Bad News – 5:7 “Blessed are the merciful…”
The bad news means that you have to give mercy to others before you will receive mercy from God. Think of mercy as the predecessor to forgiveness. You first have to give up your right to retaliate before you can forgive someone. You cannot forgive someone and then continue to plot revenge for their evil deed. When you enter those situations where you feel that you need to retaliate, many times if not all the time you are running on a reaction. You are no longer acting under a thought out and controlled mindset. You have chosen to give up your faculties and just get angry. You may throw a fit or have a cow as some would put it. You can lose control and once you’ve lost control it is almost inevitable that you will destroy some of the harmony between you and another person. Yes, they may have wronged you but you could have preserved some of the relationship.

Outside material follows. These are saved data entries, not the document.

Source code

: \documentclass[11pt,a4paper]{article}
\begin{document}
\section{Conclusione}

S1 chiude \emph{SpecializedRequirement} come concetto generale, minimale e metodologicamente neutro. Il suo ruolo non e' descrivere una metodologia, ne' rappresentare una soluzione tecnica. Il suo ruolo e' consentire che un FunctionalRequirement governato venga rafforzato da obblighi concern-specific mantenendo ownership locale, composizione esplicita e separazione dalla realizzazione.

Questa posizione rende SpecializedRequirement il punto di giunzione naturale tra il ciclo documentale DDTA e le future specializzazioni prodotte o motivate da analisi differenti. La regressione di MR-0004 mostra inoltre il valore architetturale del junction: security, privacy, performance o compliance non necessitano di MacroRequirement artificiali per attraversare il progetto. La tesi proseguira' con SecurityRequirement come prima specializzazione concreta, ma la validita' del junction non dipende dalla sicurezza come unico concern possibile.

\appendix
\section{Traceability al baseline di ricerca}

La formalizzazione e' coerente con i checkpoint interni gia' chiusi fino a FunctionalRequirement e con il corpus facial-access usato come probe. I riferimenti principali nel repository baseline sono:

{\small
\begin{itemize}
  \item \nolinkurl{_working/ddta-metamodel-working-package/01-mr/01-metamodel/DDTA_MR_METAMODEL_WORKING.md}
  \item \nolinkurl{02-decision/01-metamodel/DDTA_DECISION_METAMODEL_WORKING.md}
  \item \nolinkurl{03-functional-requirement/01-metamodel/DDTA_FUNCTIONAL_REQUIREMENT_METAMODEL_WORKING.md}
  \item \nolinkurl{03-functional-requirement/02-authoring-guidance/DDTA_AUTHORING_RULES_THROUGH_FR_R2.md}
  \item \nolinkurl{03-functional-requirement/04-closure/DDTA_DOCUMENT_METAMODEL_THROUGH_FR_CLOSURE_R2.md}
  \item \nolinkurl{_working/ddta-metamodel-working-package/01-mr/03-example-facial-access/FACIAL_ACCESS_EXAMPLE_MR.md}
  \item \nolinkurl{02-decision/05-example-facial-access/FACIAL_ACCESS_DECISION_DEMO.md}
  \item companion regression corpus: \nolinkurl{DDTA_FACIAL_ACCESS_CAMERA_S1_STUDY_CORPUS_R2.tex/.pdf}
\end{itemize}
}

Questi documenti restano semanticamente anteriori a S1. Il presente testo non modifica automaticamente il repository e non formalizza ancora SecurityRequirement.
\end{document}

Difficulties abound in this area of life. Just understanding that giving mercy is crucial to living can be hard. Separating mercy from forgiveness also poses a challenge. Making ourselves do this seems to be the hardest however. I call this “giving” of mercy the bad news because it is not in our nature to be so forgiving. Let’s be honest, haven’t you ever just really wanted to get back at someone? Lisa Mueller and I have a very funny “friendship” of sorts although some of you would call it a duel of the goofballs. We trade practical jokes back and forth from time to time. One day when Lisa was walking forward I jokingly put my foot out as she passed and she didn’t see it, so she about fell. I would have felt bad had she fallen and hurt herself. Don’t pity her too much because as far as I know she is still plotting to get me back for that. She once put a plop of lotion on her hand and then used the dirty-rotten trick of telling me that I hadn’t shaken her hand that Sunday morning. I felt so guilty that I shook her hand to find myself holding some frilly-nilly lotion. We do it all in good fun but if we didn’t have some mercy for each other, it could escalate into a full scale war. If she gave me what I deserve for all that I dish out to her, I would find a bunch of wild pigs turning my office into a manure farm. No, that is not to give any of you any ideas.